It's a one-trick pony.
A very tiresome one-trick pony in my opinion.

If the Super Bowl came back to Joe Robbie Stadium, do you think most fans with a choice would prefer staying at The Hard Rock located on the beach, or Margaritaville, where they can never escape that music?
Well, many of the fans of the latter are fishing on Sunday afternoons on their boats, right?
Asked and answered.

But when you finally found out about the decision-making problems in Hollywood, what did you do about them?
Exactly.
Nothing.

The unions were content to let bad decisions be made in Hollywood so long as it didn't affect their Golden Goose.
Conveniently, the so-called "Whistle Blower' blog didn't show-up until last month, and yet still does not disclose who is behind it, just like your comment to me, Jane, Chip & Andy.
That lack of transparency and honesty makes you and them not worth believing, especially when your arguments are so lacking in facts and context.

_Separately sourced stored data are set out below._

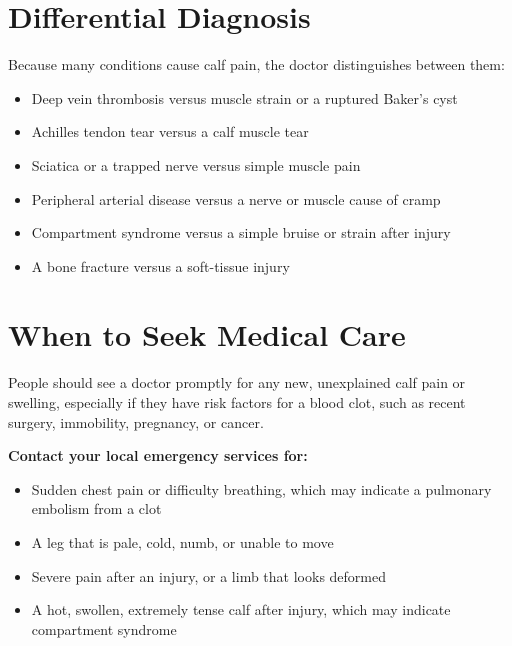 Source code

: \section*{Differential Diagnosis}
Because many conditions cause calf pain, the doctor distinguishes between them:
\begin{itemize}
    \item Deep vein thrombosis versus muscle strain or a ruptured Baker's cyst
    \item Achilles tendon tear versus a calf muscle tear
    \item Sciatica or a trapped nerve versus simple muscle pain
    \item Peripheral arterial disease versus a nerve or muscle cause of cramp
    \item Compartment syndrome versus a simple bruise or strain after injury
    \item A bone fracture versus a soft-tissue injury
\end{itemize}

\section*{When to Seek Medical Care}
People should see a doctor promptly for any new, unexplained calf pain or swelling, especially if they have risk factors for a blood clot, such as recent surgery, immobility, pregnancy, or cancer.

\textbf{Contact your local emergency services for:}
\begin{itemize}
    \item Sudden chest pain or difficulty breathing, which may indicate a pulmonary embolism from a clot
    \item A leg that is pale, cold, numb, or unable to move
    \item Severe pain after an injury, or a limb that looks deformed
    \item A hot, swollen, extremely tense calf after injury, which may indicate compartment syndrome
\end{itemize}

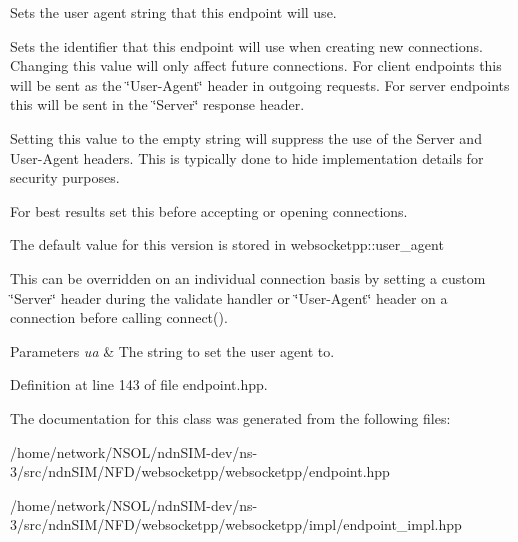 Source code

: Sets the user agent string that this endpoint will use. 

Sets the identifier that this endpoint will use when creating new connections. Changing this value will only affect future connections. For client endpoints this will be sent as the \char`\"{}\+User-\/\+Agent\char`\"{} header in outgoing requests. For server endpoints this will be sent in the \char`\"{}\+Server\char`\"{} response header.

Setting this value to the empty string will suppress the use of the Server and User-\/\+Agent headers. This is typically done to hide implementation details for security purposes.

For best results set this before accepting or opening connections.

The default value for this version is stored in websocketpp\+::user\+\_\+agent

This can be overridden on an individual connection basis by setting a custom \char`\"{}\+Server\char`\"{} header during the validate handler or \char`\"{}\+User-\/\+Agent\char`\"{} header on a connection before calling connect().


\begin{DoxyParams}{Parameters}
{\em ua} & The string to set the user agent to. \\
\hline
\end{DoxyParams}


Definition at line 143 of file endpoint.\+hpp.



The documentation for this class was generated from the following files\+:\begin{DoxyCompactItemize}
\item 
/home/network/\+N\+S\+O\+L/ndn\+S\+I\+M-\/dev/ns-\/3/src/ndn\+S\+I\+M/\+N\+F\+D/websocketpp/websocketpp/endpoint.\+hpp\item 
/home/network/\+N\+S\+O\+L/ndn\+S\+I\+M-\/dev/ns-\/3/src/ndn\+S\+I\+M/\+N\+F\+D/websocketpp/websocketpp/impl/endpoint\+\_\+impl.\+hpp\end{DoxyCompactItemize}
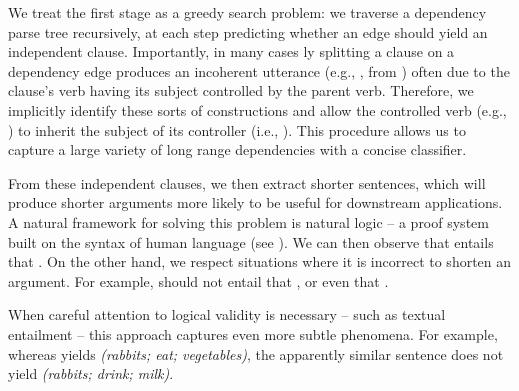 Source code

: We treat the first stage as a greedy search problem: we traverse
  a dependency parse tree recursively, at each step predicting whether an 
  edge should yield an independent clause.
Importantly, in many cases \naive ly splitting a clause on a dependency
  edge produces an incoherent utterance (e.g., ,
  from ) often due to the clause's verb having its subject 
  controlled by the parent verb.
Therefore, we implicitly identify these sorts of constructions
  and allow the controlled verb (e.g., ) to inherit the subject 
  of its controller (i.e., ).
This procedure allows us to capture a large variety of long range 
  dependencies with a concise classifier.
 
From these independent clauses, we then extract shorter sentences, which
  will produce shorter arguments more likely to be useful for downstream
  applications.
A natural framework for solving this problem is natural logic -- 
  a proof system built on the syntax of human language (see ).
We can then observe that
   entails that
  .
On the other hand, 
  we respect situations where it is incorrect to shorten an argument.
For example,  should not entail that
  , or even that .

When careful attention to logical validity is necessary -- such as 
  textual entailment -- this approach captures even more subtle phenomena.
For example, whereas  yields
  \textit{(rabbits; eat; vegetables)}, the apparently similar sentence
   does not yield
  \textit{(rabbits; drink; milk)}.


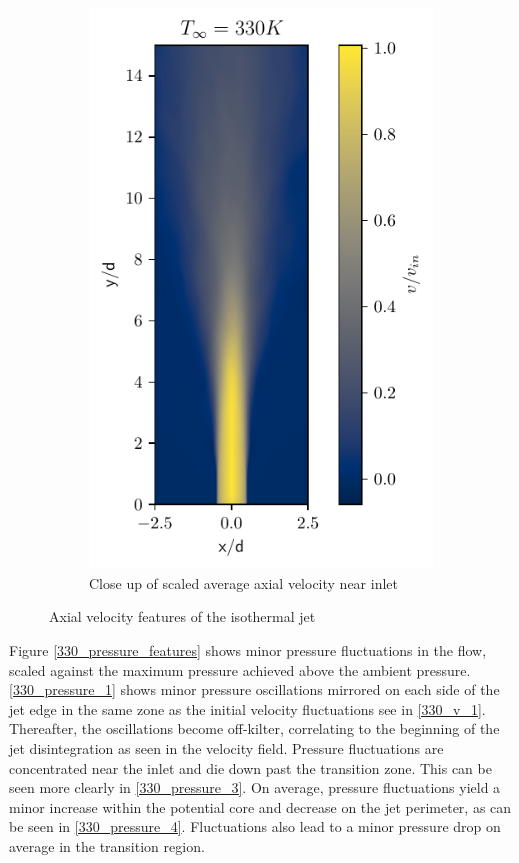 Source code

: \begin{figure}[htbp!]
\begin{subfigure}{0.25\textwidth}
	\includegraphics[scale=.65]{figures/Plots/vertical/330/v_scaled_vert_avg_330_zoom.pdf}
	\caption{Close up of scaled average axial velocity near inlet} \label{330_v_4}
\end{subfigure}
\caption{Axial velocity features of the isothermal jet}
\label{330_v_features}
\end{figure}

Figure \ref{330_pressure_features} shows minor pressure fluctuations in the flow, scaled against the maximum pressure achieved above the ambient pressure. \ref{330_pressure_1} shows minor pressure oscillations mirrored on each side of the jet edge in the same zone as the initial velocity fluctuations see in \ref{330_v_1}. Thereafter, the oscillations become off-kilter, correlating to the beginning of the jet disintegration as seen in the velocity field. Pressure fluctuations are concentrated near the inlet and die down past the transition zone. This can be seen more clearly in \ref{330_pressure_3}. On average, pressure fluctuations yield a minor increase within the potential core and decrease on the jet perimeter, as can be seen in \ref{330_pressure_4}. Fluctuations also lead to a minor pressure drop on average in the transition region.  

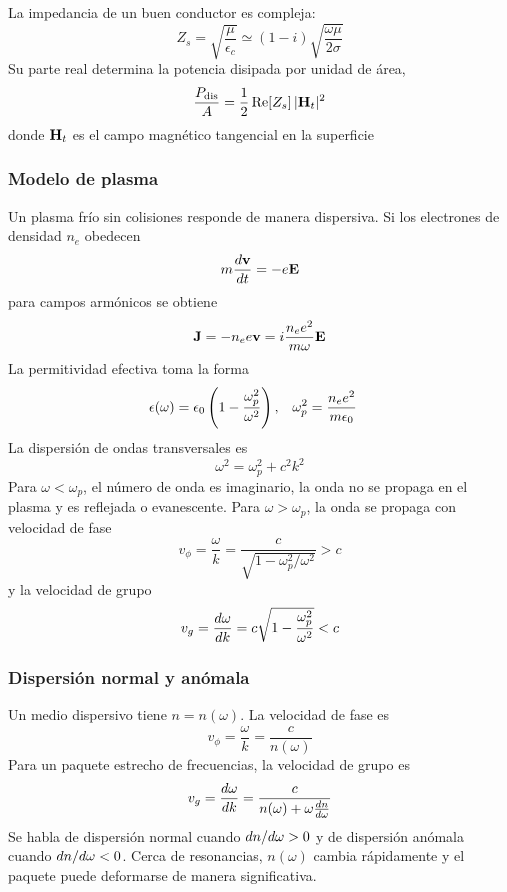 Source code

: \documentclass[]{article}
\numberwithin{equation}{section}
\begin{document}
La impedancia de un buen conductor es compleja:
\begin{equation}
	Z_s = \sqrt{\frac{\mu}{\epsilon_c}} \simeq (1 - i)\sqrt{\frac{\omega\mu}{2\sigma}}
\end{equation}
Su parte real determina la potencia disipada por unidad de área,
\begin{equation}
	\frac{P_\mathrm{dis}}{A} = \frac{1}{2} \, \mathrm{Re}\!\left[Z_s\right] |\n{H}_t|^2
\end{equation}
donde $\n{H}_t$ es el campo magnético tangencial en la superficie

\subsubsection{Modelo de plasma}
Un plasma frío sin colisiones responde de manera dispersiva. Si los electrones de densidad $n_e$ obedecen
\begin{equation*}
	m \td{\n{v}}{t} = -e \n{E}
\end{equation*}
para campos armónicos se obtiene
\begin{equation*}
	\n{J} = -n_e e \n{v} = i \frac{n_e e^2}{m \omega} \n{E}
\end{equation*}
La permitividad efectiva toma la forma
\begin{align}
	\epsilon(\omega) &= \eo\left(1 - \frac{\omega_p^2}{\omega^2}\right), & \omega_p^2 &= \frac{n_e e^2}{m \eo}
\end{align}
La dispersión de ondas transversales es
\begin{equation}
	\omega^2 = \omega_p^2 + c^2 k^2
\end{equation}
Para $\omega < \omega_p$, el número de onda es imaginario, la onda no se propaga en el plasma y es reflejada o evanescente. Para $\omega > \omega_p$, la onda se propaga con velocidad de fase
\begin{equation}
	v_\phi = \frac{\omega}{k} = \frac{c}{\sqrt{1 - \omega_p^2/\omega^2}} > c
\end{equation}
y la velocidad de grupo
\begin{equation}
	v_g = \td{\omega}{k} = c\sqrt{1 - \frac{\omega_p^2}{\omega^2}} < c
\end{equation}

\subsubsection{Dispersión normal y anómala}
Un medio dispersivo tiene $n = n(\omega)$. La velocidad de fase es
\begin{equation}
	v_\phi = \frac{\omega}{k} = \frac{c}{n(\omega)}
\end{equation}
Para un paquete estrecho de frecuencias, la velocidad de grupo es
\begin{equation}
	v_g = \td{\omega}{k} = \frac{c}{n(\omega) + \omega \std{n}{\omega}}
\end{equation}
Se habla de dispersión normal cuando $\ltd{n}{\omega} > 0$ y de dispersión anómala cuando $\ltd{n}{\omega} < 0$. Cerca de resonancias, $n(\omega)$ cambia rápidamente y el paquete puede deformarse de manera significativa.
\end{document}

for whatever reasons, you and your pals continue to NOT understand the purpose and function of a CRA as they operate in Florida.
By now, I think it's because you'd rather not know and would just prefer to have the issue to complain about it.
That's your choice, but as I remarked previously, simply repeating something doesn't make it true, and is unconvincing among people who know the facts.

So very many unpersuasive arguments.
That's why I was not at all surprised the unions lost.

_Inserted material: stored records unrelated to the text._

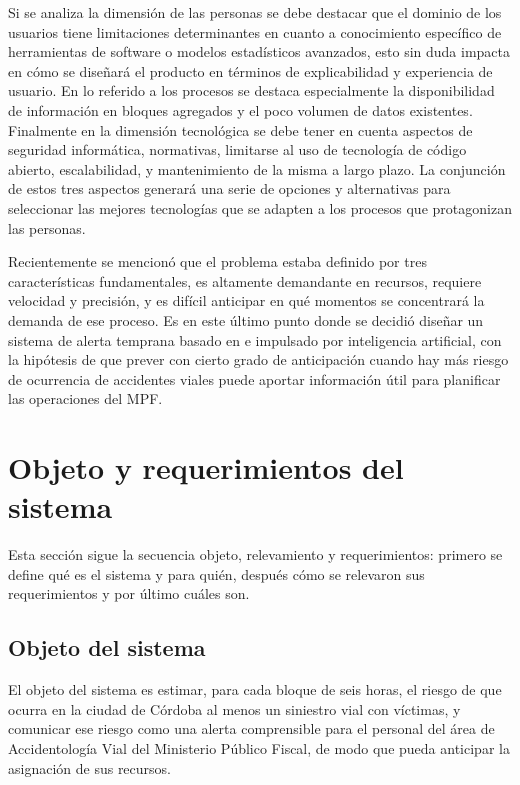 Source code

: Si se analiza la dimensión de las personas se debe destacar que el dominio de los usuarios tiene limitaciones determinantes en cuanto a conocimiento específico de herramientas de software o modelos estadísticos avanzados, esto sin duda impacta en cómo se diseñará el producto en términos de explicabilidad y experiencia de usuario. En lo referido a los procesos se destaca especialmente la disponibilidad de información en bloques agregados y el poco volumen de datos existentes. Finalmente en la dimensión tecnológica se debe tener en cuenta aspectos de seguridad informática, normativas, limitarse al uso de tecnología de código abierto, escalabilidad, y mantenimiento de la misma a largo plazo. La conjunción de estos tres aspectos generará una serie de opciones y alternativas para seleccionar las mejores tecnologías que se adapten a los procesos que protagonizan las personas.

Recientemente se mencionó que el problema estaba definido por tres características fundamentales, es altamente demandante en recursos, requiere velocidad y precisión, y es difícil anticipar en qué momentos se concentrará la demanda de ese proceso. Es en este último punto donde se decidió diseñar un sistema de alerta temprana basado en  e impulsado por inteligencia artificial, con la hipótesis de que prever con cierto grado de anticipación cuando hay más riesgo de ocurrencia de accidentes viales puede aportar información útil para planificar las operaciones del MPF.


\section{Objeto y requerimientos del sistema}\label{sec:objeto-requerimientos}

Esta sección sigue la secuencia objeto, relevamiento y requerimientos: primero se define qué es el sistema y para quién, después cómo se relevaron sus requerimientos y por último cuáles son.

\subsection{Objeto del sistema}\label{ssec:objeto}

El objeto del sistema es estimar, para cada bloque de seis horas, el riesgo de que ocurra en la ciudad de Córdoba al menos un siniestro vial con víctimas, y comunicar ese riesgo como una alerta comprensible para el personal del área de Accidentología Vial del Ministerio Público Fiscal, de modo que pueda anticipar la asignación de sus recursos.

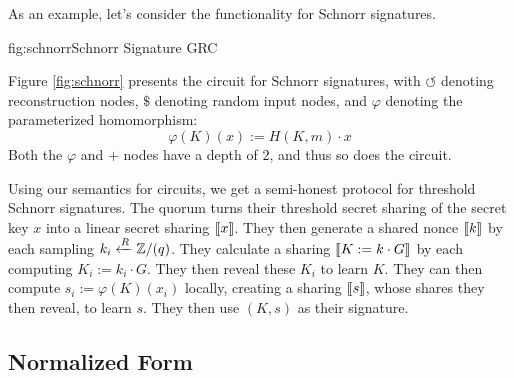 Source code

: As an example, let's consider the functionality for Schnorr signatures.

\begin{afigure}{fig:schnorr}{Schnorr Signature GRC}
\end{afigure}

Figure \ref{fig:schnorr} presents the circuit for Schnorr signatures,
with $\circlearrowleft$ denoting reconstruction nodes,
$\$$ denoting random input nodes, and $\varphi$ denoting
the parameterized homomorphism:
$$
\varphi(K)(x) := H(K, m) \cdot x
$$
Both the $\varphi$ and $+$ nodes have a depth of $2$, and thus so
does the circuit.

Using our semantics for circuits, we get a semi-honest protocol for
threshold Schnorr signatures. The quorum turns their threshold
secret sharing of the secret key $x$ into a linear secret sharing $\llbracket x\rrbracket$.
They then generate a shared nonce $\llbracket k\rrbracket$ by each sampling
$k_i \xleftarrow{R} \mathbb{Z}/(q)$. They calculate a sharing $\llbracket K := k \cdot G\rrbracket$
by each computing $K_i := k_i \cdot G$. They then reveal these $K_i$ to
learn $K$. They can then compute $s_i := \varphi(K)(x_i)$ locally,
creating a sharing $\llbracket s\rrbracket$, whose shares they then reveal,
to learn $s$. They then use $(K, s)$ as their signature.

\subsection{Normalized Form}


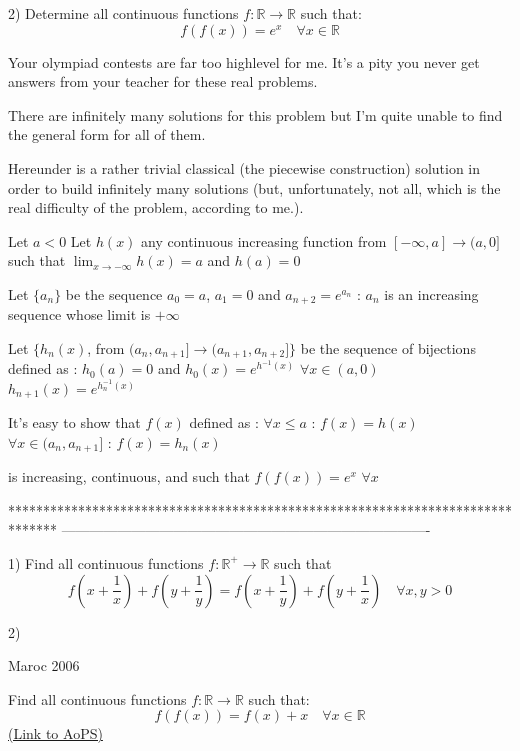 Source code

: \begin{solution}
	\begin{tcolorbox}2) Determine all continuous functions $f: \mathbb R\to\mathbb R$ such that:
\[f(f (x)) = e^{x} \quad \forall x\in\mathbb R\]\end{tcolorbox}
Your olympiad contests are far too highlevel for me. It's a pity you never get answers from your teacher for these real problems.

There are infinitely many solutions for this problem but I'm quite unable to find the general form for all of them.

Hereunder is a rather trivial classical (the piecewise construction) solution in order to build infinitely many solutions (but, unfortunately, not all, which is the real difficulty of the problem, according to me.). 

Let $a<0$
Let $h(x)$ any continuous increasing function from $[-\infty,a]\to (a,0]$ such that $\lim_{x\to -\infty}h(x)=a$ and $h(a)=0$

Let $\{a_n\}$ be the sequence $a_0=a$, $a_1=0$ and $a_{n+2}=e^{a_n}$ : $a_n$ is an increasing sequence whose limit is $+\infty$

Let $\{h_n(x)$, from $(a_n,a_{n+1}]\to (a_{n+1},a_{n+2}]\}$ be the sequence of bijections defined as :
$h_0(a)=0$ and $h_0(x)=e^{h^{-1}(x)}$ $\forall x\in(a,0)$
$h_{n+1}(x)=e^{h_n^{-1}(x)}$

It's easy to show that $f(x)$ defined as :
$\forall x\le a$ : $f(x)=h(x)$
$\forall x\in(a_n,a_{n+1}]$ : $f(x)=h_n(x)$

is increasing, continuous, and such that $f(f(x))=e^x$ $\forall x$
\end{solution}
*******************************************************************************
-------------------------------------------------------------------------------

\begin{problem}
	1) Find all continuous functions $f: \mathbb {R}^{+}\to\mathbb R$ such that 
\[f \left(x +\frac{1 }{x}\right) + f \left(y+\frac{1}{ y}\right) = f \left(x+\frac{1 }{ y}\right) + f \left(y+\frac{1 }{ x}\right)\quad \forall x, y> 0\]

2) \begin{bolded}Maroc 2006 \end{bolded}
Find all continuous functions $f: \mathbb R\to\mathbb R$  such that:
\[f (f (x)) = f (x) + x \quad \forall x\in\mathbb R\]
	\flushright \href{https://artofproblemsolving.com/community/c6h566767}{(Link to AoPS)}
\end{problem}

Chip and Andy has left a new comment on your post "Shining a light on a sanctimoni​ous -and anonymous...":

"...There's one over-riding fact: a majority of the Hollywood residents actually voting chose to support the City of Hollywood's P.O.V."

I disagree.

With only 14% voter turnout and the 'winning side' winning by a 55/45 split, majority is hardly the way to describe the results.

I know that by the very definition of the word the majority is the winning side of the vote, but with over 80% of the voters deciding to sit this one out, the 'majority' made their voice heard by not saying anything at all.
Honestly, criticizing the results of the vote based on the number of people who voted is the worst of sour grapes since it proves that the Police union and Jeff Marano and the Fire union and Daniel Martinez, were utterly unable to persuade even a small number of people to vote who hadn't planned on voting, even though everyone knew going in that a small percentage would actually turn out.

Personally, I hate apathetic people, which is part of what makes living in South Florida so frustrating to me, even when I was a kid.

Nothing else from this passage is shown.